What lines below include the word "which"? Copy each one.

[Records from a data collection]

Start of Block

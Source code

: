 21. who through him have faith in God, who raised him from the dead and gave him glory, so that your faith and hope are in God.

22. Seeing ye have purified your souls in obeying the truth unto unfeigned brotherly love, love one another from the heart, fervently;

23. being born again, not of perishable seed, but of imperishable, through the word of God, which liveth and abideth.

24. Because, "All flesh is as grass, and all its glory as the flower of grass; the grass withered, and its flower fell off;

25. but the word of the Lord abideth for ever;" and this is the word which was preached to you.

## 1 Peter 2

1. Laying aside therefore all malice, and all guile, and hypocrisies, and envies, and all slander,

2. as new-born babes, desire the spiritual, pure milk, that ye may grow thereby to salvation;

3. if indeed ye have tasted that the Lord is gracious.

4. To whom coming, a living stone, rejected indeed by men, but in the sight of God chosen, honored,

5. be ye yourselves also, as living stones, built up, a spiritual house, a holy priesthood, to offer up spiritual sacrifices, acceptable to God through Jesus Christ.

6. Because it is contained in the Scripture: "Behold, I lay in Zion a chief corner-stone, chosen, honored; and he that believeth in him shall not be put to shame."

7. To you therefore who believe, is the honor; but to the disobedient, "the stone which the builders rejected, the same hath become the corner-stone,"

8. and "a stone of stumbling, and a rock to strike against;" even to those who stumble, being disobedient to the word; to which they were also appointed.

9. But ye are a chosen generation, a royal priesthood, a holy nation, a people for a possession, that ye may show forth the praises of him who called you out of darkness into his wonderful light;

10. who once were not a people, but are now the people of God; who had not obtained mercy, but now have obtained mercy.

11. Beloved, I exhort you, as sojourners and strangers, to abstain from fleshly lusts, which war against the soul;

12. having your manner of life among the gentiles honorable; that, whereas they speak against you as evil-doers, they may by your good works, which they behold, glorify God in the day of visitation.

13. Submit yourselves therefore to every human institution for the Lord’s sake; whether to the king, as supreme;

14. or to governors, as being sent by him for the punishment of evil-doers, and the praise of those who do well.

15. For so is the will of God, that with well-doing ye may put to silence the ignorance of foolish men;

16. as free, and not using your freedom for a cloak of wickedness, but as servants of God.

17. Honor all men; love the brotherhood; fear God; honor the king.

End of Block

## Solution for this problem
23. being born again, not of perishable seed, but of imperishable, through the word of God, which liveth and abideth.
25. but the word of the Lord abideth for ever;" and this is the word which was preached to you.
7. To you therefore who believe, is the honor; but to the disobedient, "the stone which the builders rejected, the same hath become the corner-stone,"
8. and "a stone of stumbling, and a rock to strike against;" even to those who stumble, being disobedient to the word; to which they were also appointed.
11. Beloved, I exhort you, as sojourners and strangers, to abstain from fleshly lusts, which war against the soul;
12. having your manner of life among the gentiles honorable; that, whereas they speak against you as evil-doers, they may by your good works, which they behold, glorify God in the day of visitation.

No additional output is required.